▶ What needs to be done: Write out the entries below once more, exactly, with the pictures left out.

(Collected data)
☆ ☆ ☆ ☆ ☆ ☆ ☆

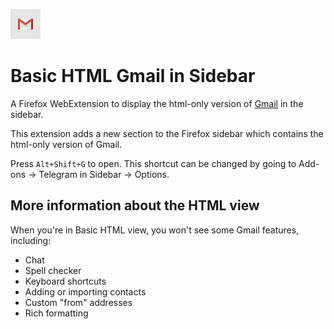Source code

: ![image](/icons/48x48.png)

# Basic HTML Gmail in Sidebar

A Firefox WebExtension to display the html-only version of [Gmail](https://gmail.com/) in the sidebar.

This extension adds a new section to the Firefox sidebar which contains the html-only version of Gmail.

Press `Alt+Shift+G` to open. This shortcut can be changed by going to Add-ons -> Telegram in Sidebar -> Options.

## More information about the HTML view

When you're in Basic HTML view, you won't see some Gmail features, including:

- Chat
- Spell checker
- Keyboard shortcuts
- Adding or importing contacts
- Custom "from" addresses
- Rich formatting
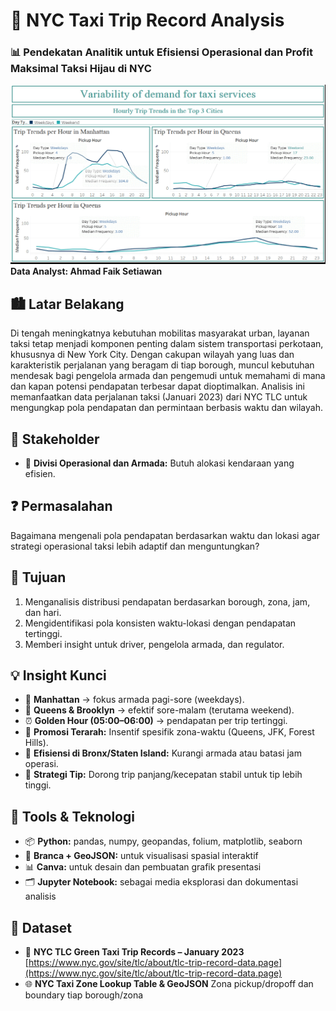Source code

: # 🚕 **NYC Taxi Trip Record Analysis**

### 📊 **Pendekatan Analitik untuk Efisiensi Operasional dan Profit Maksimal Taksi Hijau di NYC**
![dashboard](./nyc_tlc.gif)
**Data Analyst: Ahmad Faik Setiawan**

## 🏙️ Latar Belakang

Di tengah meningkatnya kebutuhan mobilitas masyarakat urban, layanan taksi tetap menjadi komponen penting dalam sistem transportasi perkotaan, khususnya di New York City. Dengan cakupan wilayah yang luas dan karakteristik perjalanan yang beragam di tiap borough, muncul kebutuhan mendesak bagi pengelola armada dan pengemudi untuk memahami di mana dan kapan potensi pendapatan terbesar dapat dioptimalkan.
Analisis ini memanfaatkan data perjalanan taksi (Januari 2023) dari NYC TLC untuk mengungkap pola pendapatan dan permintaan berbasis waktu dan wilayah.

## 🎯 Stakeholder

- 🧭 **Divisi Operasional dan Armada:** Butuh alokasi kendaraan yang efisien.

## ❓ Permasalahan

Bagaimana mengenali pola pendapatan berdasarkan waktu dan lokasi agar strategi operasional taksi lebih adaptif dan menguntungkan?

## 🎯 Tujuan

1. Menganalisis distribusi pendapatan berdasarkan borough, zona, jam, dan hari.
2. Mengidentifikasi pola konsisten waktu-lokasi dengan pendapatan tertinggi.
3. Memberi insight untuk driver, pengelola armada, dan regulator.

## 💡 Insight Kunci

- 🏢 **Manhattan** → fokus armada pagi-sore (weekdays).
- 🌆 **Queens & Brooklyn** → efektif sore-malam (terutama weekend).
- ⏰ **Golden Hour (05:00–06:00)** → pendapatan per trip tertinggi.
- 🎯 **Promosi Terarah:** Insentif spesifik zona-waktu (Queens, JFK, Forest Hills).
- 🧩 **Efisiensi di Bronx/Staten Island:** Kurangi armada atau batasi jam operasi.
- 💸 **Strategi Tip:** Dorong trip panjang/kecepatan stabil untuk tip lebih tinggi.

## 🧰 Tools & Teknologi

- 📦 **Python:** pandas, numpy, geopandas, folium, matplotlib, seaborn
- 📍 **Branca + GeoJSON:** untuk visualisasi spasial interaktif
- 📊 **Canva:** untuk desain dan pembuatan grafik presentasi
- 🗂️ **Jupyter Notebook:** sebagai media eksplorasi dan dokumentasi analisis

## 📂 Dataset

- 🚖 **NYC TLC Green Taxi Trip Records – January 2023**
  [https://www.nyc.gov/site/tlc/about/tlc-trip-record-data.page](https://www.nyc.gov/site/tlc/about/tlc-trip-record-data.page)
- 🌐 **NYC Taxi Zone Lookup Table & GeoJSON**
  Zona pickup/dropoff dan boundary tiap borough/zona
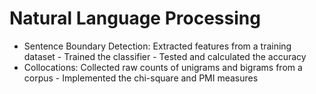 # Natural Language Processing

* Sentence Boundary Detection: Extracted features from a training dataset - Trained the classifier - Tested and calculated the accuracy 
* Collocations: Collected raw counts of unigrams and bigrams from a corpus - Implemented the chi-square and PMI measures
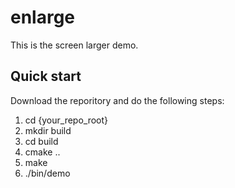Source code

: # enlarge
  This is the screen larger demo.
## Quick start

Download the reporitory and do the following steps:

1. cd {your_repo_root}
2. mkdir build
3. cd build
4. cmake ..
5. make
6. ./bin/demo
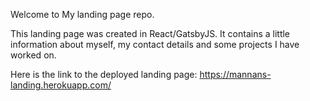 Welcome to My landing page repo.

This landing page was created in React/GatsbyJS. It contains a little information about myself, my contact details and some projects I have worked on.

Here is the link to the deployed landing page: https://mannans-landing.herokuapp.com/
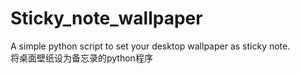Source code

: # Sticky_note_wallpaper
A simple python script to set your desktop wallpaper as sticky note.   
将桌面壁纸设为备忘录的python程序  

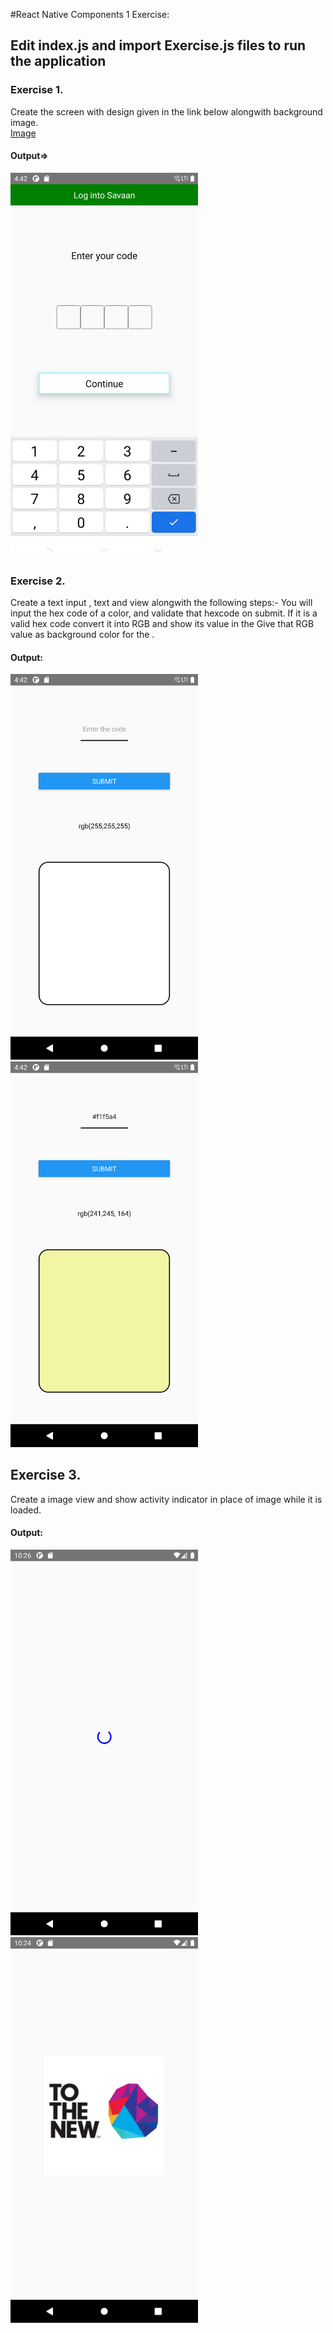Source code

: #React Native Components 1 Exercise:

## Edit index.js and import Exercise.js files to run the application

### Exercise 1.
Create the screen with design given in the link below alongwith background image.  
[Image](https://drive.google.com/file/d/1ot21Mo6zOgiY1gkDPyLw82FKe82eSXws/view?usp=sharing)
#### Output=>

<img width="300px" src="./Screeshots/Exercise1.png">
 

### Exercise 2. 
Create a text input , text and view alongwith the following steps:-
     You will input the hex code of a color, and validate that hexcode on submit.
      If it is a valid hex code convert it into RGB and show its value in the <Text>
      Give that RGB value as background color for the <View>.

#### Output:
<img width="300px" src="./Screeshots/Exercise2.1.png"> 
<img width="300px" src="./Screeshots/Exercise2.2.png"> 

## Exercise 3.
Create a image view and show activity indicator in place of image while it
     is loaded.
#### Output:
<img width="300px" src="./Screeshots/Exercise3.2.png">
<img width="300px" src="./Screeshots/Exercise3.1.png">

☆ ☆ ☆ ☆ ☆ ☆ ☆

▶ Response to the exercise:
Source code

: ![image](/icons/48x48.png)

# Basic HTML Gmail in Sidebar

A Firefox WebExtension to display the html-only version of [Gmail](https://gmail.com/) in the sidebar.

This extension adds a new section to the Firefox sidebar which contains the html-only version of Gmail.

Press `Alt+Shift+G` to open. This shortcut can be changed by going to Add-ons -> Telegram in Sidebar -> Options.

## More information about the HTML view

When you're in Basic HTML view, you won't see some Gmail features, including:

- Chat
- Spell checker
- Keyboard shortcuts
- Adding or importing contacts
- Custom "from" addresses
- Rich formatting
Source code

: # 🚕 **NYC Taxi Trip Record Analysis**

### 📊 **Pendekatan Analitik untuk Efisiensi Operasional dan Profit Maksimal Taksi Hijau di NYC**
![dashboard](./nyc_tlc.gif)
**Data Analyst: Ahmad Faik Setiawan**

## 🏙️ Latar Belakang

Di tengah meningkatnya kebutuhan mobilitas masyarakat urban, layanan taksi tetap menjadi komponen penting dalam sistem transportasi perkotaan, khususnya di New York City. Dengan cakupan wilayah yang luas dan karakteristik perjalanan yang beragam di tiap borough, muncul kebutuhan mendesak bagi pengelola armada dan pengemudi untuk memahami di mana dan kapan potensi pendapatan terbesar dapat dioptimalkan.
Analisis ini memanfaatkan data perjalanan taksi (Januari 2023) dari NYC TLC untuk mengungkap pola pendapatan dan permintaan berbasis waktu dan wilayah.

## 🎯 Stakeholder

- 🧭 **Divisi Operasional dan Armada:** Butuh alokasi kendaraan yang efisien.

## ❓ Permasalahan

Bagaimana mengenali pola pendapatan berdasarkan waktu dan lokasi agar strategi operasional taksi lebih adaptif dan menguntungkan?

## 🎯 Tujuan

1. Menganalisis distribusi pendapatan berdasarkan borough, zona, jam, dan hari.
2. Mengidentifikasi pola konsisten waktu-lokasi dengan pendapatan tertinggi.
3. Memberi insight untuk driver, pengelola armada, dan regulator.

## 💡 Insight Kunci

- 🏢 **Manhattan** → fokus armada pagi-sore (weekdays).
- 🌆 **Queens & Brooklyn** → efektif sore-malam (terutama weekend).
- ⏰ **Golden Hour (05:00–06:00)** → pendapatan per trip tertinggi.
- 🎯 **Promosi Terarah:** Insentif spesifik zona-waktu (Queens, JFK, Forest Hills).
- 🧩 **Efisiensi di Bronx/Staten Island:** Kurangi armada atau batasi jam operasi.
- 💸 **Strategi Tip:** Dorong trip panjang/kecepatan stabil untuk tip lebih tinggi.

## 🧰 Tools & Teknologi

- 📦 **Python:** pandas, numpy, geopandas, folium, matplotlib, seaborn
- 📍 **Branca + GeoJSON:** untuk visualisasi spasial interaktif
- 📊 **Canva:** untuk desain dan pembuatan grafik presentasi
- 🗂️ **Jupyter Notebook:** sebagai media eksplorasi dan dokumentasi analisis

## 📂 Dataset

- 🚖 **NYC TLC Green Taxi Trip Records – January 2023**
  [https://www.nyc.gov/site/tlc/about/tlc-trip-record-data.page](https://www.nyc.gov/site/tlc/about/tlc-trip-record-data.page)
- 🌐 **NYC Taxi Zone Lookup Table & GeoJSON**
  Zona pickup/dropoff dan boundary tiap borough/zona
 # Natural Language Processing

* Sentence Boundary Detection: Extracted features from a training dataset - Trained the classifier - Tested and calculated the accuracy 
* Collocations: Collected raw counts of unigrams and bigrams from a corpus - Implemented the chi-square and PMI measures
Source code

: # enlarge
  This is the screen larger demo.
## Quick start

Download the reporitory and do the following steps:

1. cd {your_repo_root}
2. mkdir build
3. cd build
4. cmake ..
5. make
6. ./bin/demo
 Welcome to My landing page repo.

This landing page was created in React/GatsbyJS. It contains a little information about myself, my contact details and some projects I have worked on.

Here is the link to the deployed landing page: https://mannans-landing.herokuapp.com/
Source code

: # Sticky_note_wallpaper
A simple python script to set your desktop wallpaper as sticky note.   
将桌面壁纸设为备忘录的python程序  

Source code

: #React Native Components 1 Exercise:

## Edit index.js and import Exercise.js files to run the application

### Exercise 1.
Create the screen with design given in the link below alongwith background image.  
[Image](https://drive.google.com/file/d/1ot21Mo6zOgiY1gkDPyLw82FKe82eSXws/view?usp=sharing)
#### Output=>

<img width="300px" src="./Screeshots/Exercise1.png">
 

### Exercise 2. 
Create a text input , text and view alongwith the following steps:-
     You will input the hex code of a color, and validate that hexcode on submit.
      If it is a valid hex code convert it into RGB and show its value in the <Text>
      Give that RGB value as background color for the <View>.

#### Output:
<img width="300px" src="./Screeshots/Exercise2.1.png"> 
<img width="300px" src="./Screeshots/Exercise2.2.png"> 

## Exercise 3.
Create a image view and show activity indicator in place of image while it
     is loaded.
#### Output:
<img width="300px" src="./Screeshots/Exercise3.2.png">
<img width="300px" src="./Screeshots/Exercise3.1.png">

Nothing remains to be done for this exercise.